А ростовская кадетско-профессорская газета «Жизнь» находила, что «небольшая группа преступных людей, присвоивших себе на Кубани несуществующее право суверенной государственной власти, подняла открытый бунт против Верховного Командования вооруженными силами на Юге России».
Не удержались, конечно, и кубанские единонеделимцы от проявления своих чувств.
«Самостийников нужно рассматривать, как государственных преступников, в отношении которых нужно применять самые сильные меры наказания». — Так исповедовался ген. Гейман сотруднику газеты «Жизнь».
***
Между тем ген. Науменко, «это — по характеристике охранника полковника П. В. Карташева — светлое имя, незараженное самостийностью, самый ревностный борец за честь и славу кубанского казачества и за единую неделимую великую Россию», докладывает ген. Врангелю по прямому проводу: «С Радой ничего не выходит. Члены Рады идут на рожон. Прошу приказать ген. Покровскому ничего не предпринимать до нашего личного разговора. Нам необходимо переговорить лично. Когда вы думаете приехать сюда или, быть может, мне приехать к вам?».
На это ген. Врангель ему ответил: «Решайте это сами. Если вы думаете, что присутствие ген. Покровского в Екатеринодаре нежелательно, то я могу связаться с Таганрогом (где был ген. Деникин. П. С.) и просить вызвать его, или вызову его сюда».
Дальнейший ход событий, таким образом, попал в зависимость от решения ген. Науменка, как быть с ген. Покровским.
Генерал Науменко на другой же день едет к Врангелю в Кисловодск.
В Кисловодске ген. Врангель, обсудив с ген. Науменко положение, решают, что ген. Покровский должен арестовать Кулабухова и ряд других членов Рады, сочувствующих Кулабухову, и немедленно предать их военно-полевому суду, который должен быть сформирован при бригаде полк. Буряка. Сам ген. Науменко постарается от имени ген.
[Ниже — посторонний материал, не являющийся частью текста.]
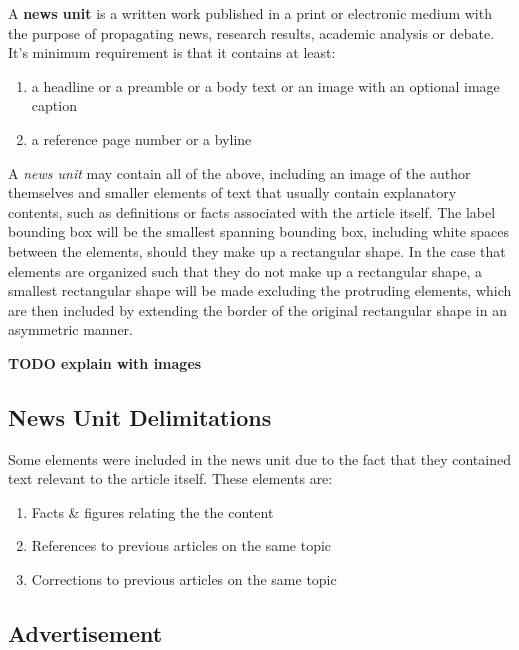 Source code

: \documentclass[english, bibtex]{kththesis}
\begin{document}
\begin{defn}
\label{newsunit}
A \textbf{news unit} is a written work published in a print or electronic medium with the purpose of propagating news, research results, academic analysis or debate. It’s minimum requirement is that it contains at least:

\begin{enumerate}
\item a headline or a preamble or a body text or an image with an optional image caption
\item a reference page number or a byline
\end{enumerate}
\end{defn}

A \textit{news unit} may contain all of the above, including an image of the author themselves and smaller elements of text that usually contain explanatory contents, such as definitions or facts associated with the article itself. The label bounding box will be the smallest spanning bounding box, including white spaces between the elements, should they make up a rectangular shape. In the case that elements are organized such that they do not make up a rectangular shape, a smallest rectangular shape will be made excluding the protruding elements, which are then included by extending the border of the original rectangular shape in an asymmetric manner.

\textbf{TODO explain with images}

\subsection{News Unit Delimitations}

Some elements were included in the news unit due to the fact that they contained text relevant to the article itself. These elements are:

\begin{enumerate}
\item Facts \& figures relating the the content
\item References to previous articles on the same topic
\item Corrections to previous articles on the same topic
\end{enumerate}

\subsection{Advertisement}
\end{document}
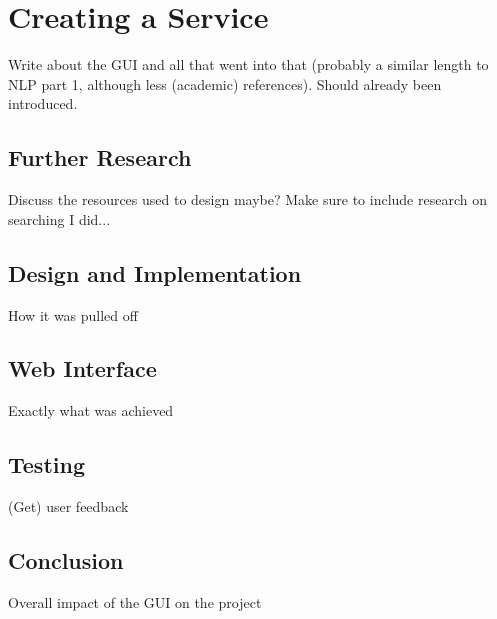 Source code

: \section{Creating a Service}
Write about the GUI and all that went into that (probably a similar length to NLP part 1, although less (academic) references). Should already been introduced.
\subsection{Further Research}
Discuss the resources used to design maybe?
Make sure to include research on searching I did...
\subsection{Design and Implementation}
How it was pulled off
\subsection{Web Interface}
Exactly what was achieved
\subsection{Testing}
(Get) user feedback
\subsection{Conclusion}
Overall impact of the GUI on the project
Врангеля убедить Войскового Атамана ген. Филимонова подать в отставку. После того, как Атаман примет то или иное решение, ген. Науменко передаст ген. Покровскому приказ ген. Врангеля №162, в котором после изложения вышеприведенной телеграммы ген. Деникина значилось: «Приказываю вам с получением сего арестовать члена парижской делегации Кулабухова, а равно всех тех лиц из числа намеченных вами, деятельность коих имеет определенные признаки преступной агитации в связи с текущим политическим моментом. Арестованных лиц немедленно предайте военно-полевому суду, каковой сформируйте при бригаде полк. Буряка и приговор суда приведите в исполнение безотлагательно».
Когда ген. Науменко был в Кисловодске у ген. Врангеля, последний получил от ген. Деникина телеграмму, в которой, между прочим, говорилось, что, если представится необходимым, Кулабухов может быть для осуждения препровожден в Таганрог. В это же время ген. Науменко условился с ген. Врангелем относительно своей кандидатуры в Войсковые Атаманы.
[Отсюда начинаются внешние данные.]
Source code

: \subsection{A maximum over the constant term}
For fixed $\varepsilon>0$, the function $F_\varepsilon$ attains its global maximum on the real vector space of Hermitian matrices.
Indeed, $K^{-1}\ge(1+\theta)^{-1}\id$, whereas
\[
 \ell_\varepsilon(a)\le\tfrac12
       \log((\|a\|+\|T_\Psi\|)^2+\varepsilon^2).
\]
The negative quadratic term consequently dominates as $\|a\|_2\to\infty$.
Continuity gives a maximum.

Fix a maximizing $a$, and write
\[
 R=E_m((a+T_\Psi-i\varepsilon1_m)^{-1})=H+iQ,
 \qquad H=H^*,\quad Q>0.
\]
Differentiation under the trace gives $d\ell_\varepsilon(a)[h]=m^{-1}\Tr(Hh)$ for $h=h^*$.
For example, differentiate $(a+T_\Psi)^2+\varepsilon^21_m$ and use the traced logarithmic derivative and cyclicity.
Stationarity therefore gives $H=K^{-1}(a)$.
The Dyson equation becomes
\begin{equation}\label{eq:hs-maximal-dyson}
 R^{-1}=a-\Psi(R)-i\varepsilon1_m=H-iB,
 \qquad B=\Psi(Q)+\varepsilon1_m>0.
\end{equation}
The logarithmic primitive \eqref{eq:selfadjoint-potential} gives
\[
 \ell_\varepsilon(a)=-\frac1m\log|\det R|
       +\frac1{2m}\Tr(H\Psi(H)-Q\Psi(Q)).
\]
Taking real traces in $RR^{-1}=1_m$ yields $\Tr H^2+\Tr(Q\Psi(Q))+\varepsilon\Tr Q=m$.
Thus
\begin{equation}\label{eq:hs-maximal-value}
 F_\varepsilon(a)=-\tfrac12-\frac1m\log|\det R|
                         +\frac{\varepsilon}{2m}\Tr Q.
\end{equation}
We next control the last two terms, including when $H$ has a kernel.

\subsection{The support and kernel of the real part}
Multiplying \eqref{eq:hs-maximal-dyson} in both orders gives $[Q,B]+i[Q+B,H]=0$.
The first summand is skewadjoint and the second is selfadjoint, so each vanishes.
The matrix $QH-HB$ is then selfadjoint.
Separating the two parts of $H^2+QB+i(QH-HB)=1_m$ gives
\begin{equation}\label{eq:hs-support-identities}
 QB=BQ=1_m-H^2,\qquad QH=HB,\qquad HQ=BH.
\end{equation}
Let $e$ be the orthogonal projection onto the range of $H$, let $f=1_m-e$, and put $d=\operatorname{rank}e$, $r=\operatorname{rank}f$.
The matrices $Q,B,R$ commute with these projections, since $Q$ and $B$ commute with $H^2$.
Возвратившись в Екатеринодар, ген. Науменко старательно продолжает подготовку насилия над Радой. Тут, между прочим, обнаружилось, что, как подробно и не обсудил он все дело с ген. Врангелем, однако, они оба забыли об одном, а именно: на каком же все таки основании ген. Покровский будет распоряжаться войсками. И вот 2.11. ген. Науменко докладывает по прямому проводу ген. Врангелю: «Первое. Разговаривал с ген. Покровским. Он ждет вашего распоряжения. Не найдете ли вы необходимым назначить его командующим войсками тылового района армии? В случае положительного решения этого вопроса, прошу телеграмму передать через меня.
Второе. Относительно Рады разговаривал с Атаманом, но не мог доказать ему, что нужно, чтобы он подал в отставку. Доказывал ему все выгоды этого, но напрасно. Думаю, что необходимо переговорить еще раз, и, если он останется при своем, тогда передать ген. Покровскому ваш № 162.
Третье. Прошу разрешить мне после этого выехать в Царицын и далее к корпусу.
Четвертое. Вчера разговаривал с ген. Покровским, у него все организовано, и он безусловно уверен».
На это Врангель ответил:
«Прошу принять и передать по всем адресам следующую телеграмму:
— Екатеринодар. Ген. Покровскому. Копию Таганрог Наштаглаву. Царицын Наштармии. Назначаю вас командующим тылового района армии. Кисловодск. 2.XI. 10 ч. 30 м. утра. №169. Врангель.
Второе. Главное командование настаивает на строгом выполнении своего наказа. Далее медлить нельзя».
Русские круги встретили этот приказ ген. Врангеля с восторгом.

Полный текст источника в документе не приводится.